▶ [Record extracts]:
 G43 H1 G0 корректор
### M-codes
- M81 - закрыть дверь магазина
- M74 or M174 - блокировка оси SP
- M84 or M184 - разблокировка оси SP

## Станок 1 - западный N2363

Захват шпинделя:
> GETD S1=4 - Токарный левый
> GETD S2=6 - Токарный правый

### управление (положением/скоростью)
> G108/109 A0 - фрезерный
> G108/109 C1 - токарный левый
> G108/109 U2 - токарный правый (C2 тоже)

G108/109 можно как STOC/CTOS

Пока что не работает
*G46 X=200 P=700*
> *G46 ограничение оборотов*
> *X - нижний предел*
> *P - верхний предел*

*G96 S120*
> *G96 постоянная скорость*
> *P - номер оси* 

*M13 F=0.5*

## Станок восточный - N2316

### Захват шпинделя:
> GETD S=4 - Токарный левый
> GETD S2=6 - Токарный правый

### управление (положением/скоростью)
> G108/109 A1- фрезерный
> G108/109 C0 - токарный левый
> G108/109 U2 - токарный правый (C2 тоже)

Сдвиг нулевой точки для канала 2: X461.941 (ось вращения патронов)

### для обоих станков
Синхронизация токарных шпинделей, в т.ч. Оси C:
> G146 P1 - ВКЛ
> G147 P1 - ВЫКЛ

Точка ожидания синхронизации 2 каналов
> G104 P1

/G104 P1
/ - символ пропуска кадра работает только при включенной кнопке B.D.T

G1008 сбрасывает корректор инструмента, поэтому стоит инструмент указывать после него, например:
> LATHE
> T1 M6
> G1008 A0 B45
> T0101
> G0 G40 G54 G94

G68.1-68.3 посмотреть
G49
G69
* * *
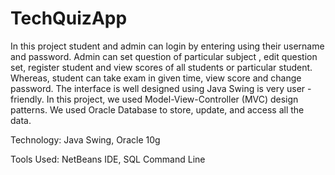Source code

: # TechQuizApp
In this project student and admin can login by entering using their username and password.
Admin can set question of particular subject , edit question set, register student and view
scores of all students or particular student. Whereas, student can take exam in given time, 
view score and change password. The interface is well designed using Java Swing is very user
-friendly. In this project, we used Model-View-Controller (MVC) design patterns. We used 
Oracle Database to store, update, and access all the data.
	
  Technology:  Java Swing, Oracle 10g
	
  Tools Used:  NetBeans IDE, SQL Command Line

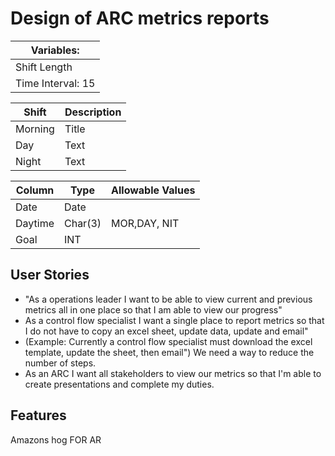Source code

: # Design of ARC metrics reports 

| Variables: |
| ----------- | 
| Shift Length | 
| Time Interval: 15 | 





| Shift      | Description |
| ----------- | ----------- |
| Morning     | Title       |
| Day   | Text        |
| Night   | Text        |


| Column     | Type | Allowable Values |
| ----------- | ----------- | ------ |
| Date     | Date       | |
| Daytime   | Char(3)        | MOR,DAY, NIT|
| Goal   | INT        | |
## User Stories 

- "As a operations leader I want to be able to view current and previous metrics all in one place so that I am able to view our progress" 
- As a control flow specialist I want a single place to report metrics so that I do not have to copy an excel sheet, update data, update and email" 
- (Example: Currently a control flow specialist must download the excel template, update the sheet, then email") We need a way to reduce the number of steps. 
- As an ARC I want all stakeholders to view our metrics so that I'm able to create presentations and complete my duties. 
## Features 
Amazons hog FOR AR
--
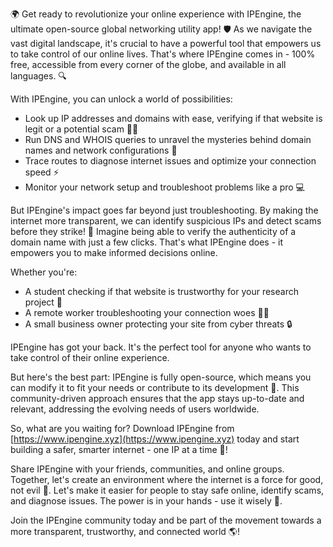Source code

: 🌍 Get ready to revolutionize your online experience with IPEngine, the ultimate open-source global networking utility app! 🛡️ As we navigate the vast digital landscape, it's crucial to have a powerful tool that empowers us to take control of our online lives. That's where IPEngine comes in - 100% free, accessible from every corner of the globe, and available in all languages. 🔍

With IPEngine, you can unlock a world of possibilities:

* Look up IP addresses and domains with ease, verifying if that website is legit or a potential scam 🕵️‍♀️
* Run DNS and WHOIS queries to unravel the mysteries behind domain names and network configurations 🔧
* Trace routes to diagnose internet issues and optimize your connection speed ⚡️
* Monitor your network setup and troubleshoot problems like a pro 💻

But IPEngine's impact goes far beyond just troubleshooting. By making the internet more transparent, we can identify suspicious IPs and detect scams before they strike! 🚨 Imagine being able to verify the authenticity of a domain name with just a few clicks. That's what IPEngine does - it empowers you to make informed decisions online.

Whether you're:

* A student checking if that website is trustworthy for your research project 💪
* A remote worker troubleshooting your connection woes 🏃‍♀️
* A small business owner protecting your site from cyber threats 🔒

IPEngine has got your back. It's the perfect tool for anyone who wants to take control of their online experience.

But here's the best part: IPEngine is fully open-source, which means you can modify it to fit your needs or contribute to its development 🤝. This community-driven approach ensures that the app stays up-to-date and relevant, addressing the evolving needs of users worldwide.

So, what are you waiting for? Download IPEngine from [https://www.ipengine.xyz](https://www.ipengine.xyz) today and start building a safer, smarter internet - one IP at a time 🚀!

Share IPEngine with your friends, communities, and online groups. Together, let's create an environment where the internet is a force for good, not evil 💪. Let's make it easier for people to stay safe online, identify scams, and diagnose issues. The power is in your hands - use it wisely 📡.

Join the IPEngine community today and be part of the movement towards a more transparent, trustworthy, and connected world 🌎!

▶ [What to work on]:
For this exercise, repeat exactly the lines of the data above from the one with "- As an ARC" down to the one with "Amazons hog FOR AR", both end lines included.

▶ [Exercise answer]:
- As an ARC I want all stakeholders to view our metrics so that I'm able to create presentations and complete my duties. 
## Features 
Amazons hog FOR AR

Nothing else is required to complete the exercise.